Adoption in the DRC: small children end up "domestic or sexual slaves"

31 January 2016

It is one of the African countries where traffickers compete with tricks to obtain "children to adopt" illegally. Congolese children sometimes find themselves thousands of kilometers from their native country, at the mercy of families who exploit them without scruple as “domestic or sexual slaves”. The fight is engaged in Kinshasa to try to put an end to it.

Individuals presenting themselves as members of a charitable organization do not hesitate to trap poor Congolese parents. They promise to send their young children to school. Often, it is already too late when the families discover the deception.

Sequestered in clandestine accommodation centers in Kinshasa, some of these young Congolese were able to find their families who alerted relatives. The unluckiest begin a journey of no return. They land in unknown hands, in Lebanon, India, or in European countries. Subject to second adoptions, outside of any legal framework, they come completely off the radar and suffer the ordeal of their executioners who make them their slaves.

"Acts that hurt the conscience"

The Congolese government has denounced “ a number of acts that hurt the conscience ”. Adopted children were allegedly " abused" and " mistreated".

Another practice, prohibited in the Democratic Republic of Congo, because it shocks the inhabitants, the placement of children with homosexual couples. Also, Kinshasa has decided to suspend the adoption of Congolese children abroad, until further notice. No more authorizations to leave the territory for children since September 2015. A single exception was authorized by the Minister of Justice in November 2015 for 69 children leaving for the United States, France, Belgium and Italy , particularly.

As a result, a thousand children adopted by Western families are still waiting in orphanages to join their new parents. France and the United States have intervened with the Congolese authorities to unblock the adoption files submitted by their nationals. But in vain.

" Adoption should not be a smokescreen behind which hide traffickers and all sorts of intermediaries who resell children before vanishing into the wild", explains to Radio Okapi, Maître Ruffin Luko'O, researcher Congolese in law which calls for the supervision of this sector by the public authorities.

A new law to secure adoption procedures

The Congolese government is asking adoptive families to be patient. He wants to make the adoption procedures as secure as possible by means of a new law which will soon be submitted to parliament.

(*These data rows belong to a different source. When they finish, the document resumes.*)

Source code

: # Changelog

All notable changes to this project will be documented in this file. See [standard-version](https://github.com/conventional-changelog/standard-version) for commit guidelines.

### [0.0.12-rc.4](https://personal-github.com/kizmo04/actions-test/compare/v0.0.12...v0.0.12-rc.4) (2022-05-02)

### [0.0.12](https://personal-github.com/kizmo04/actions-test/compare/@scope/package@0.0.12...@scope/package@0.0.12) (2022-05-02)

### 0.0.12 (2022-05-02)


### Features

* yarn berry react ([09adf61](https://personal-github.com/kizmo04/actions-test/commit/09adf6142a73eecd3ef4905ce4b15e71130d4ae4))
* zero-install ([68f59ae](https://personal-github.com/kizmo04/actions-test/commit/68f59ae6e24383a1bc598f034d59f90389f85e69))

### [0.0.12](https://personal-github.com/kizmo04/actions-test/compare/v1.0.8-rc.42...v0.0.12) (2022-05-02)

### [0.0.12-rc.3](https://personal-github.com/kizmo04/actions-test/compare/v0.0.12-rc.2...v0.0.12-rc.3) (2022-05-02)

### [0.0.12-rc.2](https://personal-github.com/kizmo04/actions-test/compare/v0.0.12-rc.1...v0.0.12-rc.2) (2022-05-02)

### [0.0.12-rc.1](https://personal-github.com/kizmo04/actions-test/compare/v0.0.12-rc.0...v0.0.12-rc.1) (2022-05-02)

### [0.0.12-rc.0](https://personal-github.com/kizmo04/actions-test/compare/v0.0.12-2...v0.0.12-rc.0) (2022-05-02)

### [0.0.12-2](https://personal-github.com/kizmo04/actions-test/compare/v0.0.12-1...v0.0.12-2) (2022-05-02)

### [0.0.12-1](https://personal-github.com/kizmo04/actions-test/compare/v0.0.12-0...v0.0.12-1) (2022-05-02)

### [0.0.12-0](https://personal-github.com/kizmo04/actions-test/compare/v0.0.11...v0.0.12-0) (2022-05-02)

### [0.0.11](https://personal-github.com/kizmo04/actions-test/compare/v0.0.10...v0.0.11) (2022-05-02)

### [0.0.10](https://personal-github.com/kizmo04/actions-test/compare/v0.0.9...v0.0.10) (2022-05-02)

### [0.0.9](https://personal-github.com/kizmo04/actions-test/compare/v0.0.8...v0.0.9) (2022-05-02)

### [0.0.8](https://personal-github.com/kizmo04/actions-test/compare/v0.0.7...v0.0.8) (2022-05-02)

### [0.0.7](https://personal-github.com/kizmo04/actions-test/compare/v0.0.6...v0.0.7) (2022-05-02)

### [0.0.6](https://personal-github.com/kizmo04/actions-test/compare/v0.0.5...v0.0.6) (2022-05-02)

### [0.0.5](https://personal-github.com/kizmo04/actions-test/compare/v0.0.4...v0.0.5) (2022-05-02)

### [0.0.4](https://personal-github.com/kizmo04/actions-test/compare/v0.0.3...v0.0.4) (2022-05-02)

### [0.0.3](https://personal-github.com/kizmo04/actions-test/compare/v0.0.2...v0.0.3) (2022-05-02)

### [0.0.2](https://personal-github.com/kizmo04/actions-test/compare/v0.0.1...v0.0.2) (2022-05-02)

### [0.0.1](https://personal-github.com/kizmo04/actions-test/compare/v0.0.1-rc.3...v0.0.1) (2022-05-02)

“ The government has given clear and clear instructions which consist in verifying the authenticity of the judgments which have been rendered. Among the abuses that have been decried, it has been noted that there are judgments that have been attributed to jurisdictions that simply ignored them. We fabricated judgments in the corridors, in the cafes. And all these judgments unfortunately were almost used for the outings of children, ” deplores Albert Paka, legal adviser to the Ministry of the Interior, on the antennas of Radio Okapi.

In 2014, a Belgian national spent four and a half months in prison in Kinshasa following a six-month prison sentence for trying to smuggle the six-year-old girl she adopted.

The Congolese authorities explain that the country wants to protect its children who are sometimes " sold on the internet to the highest bidder".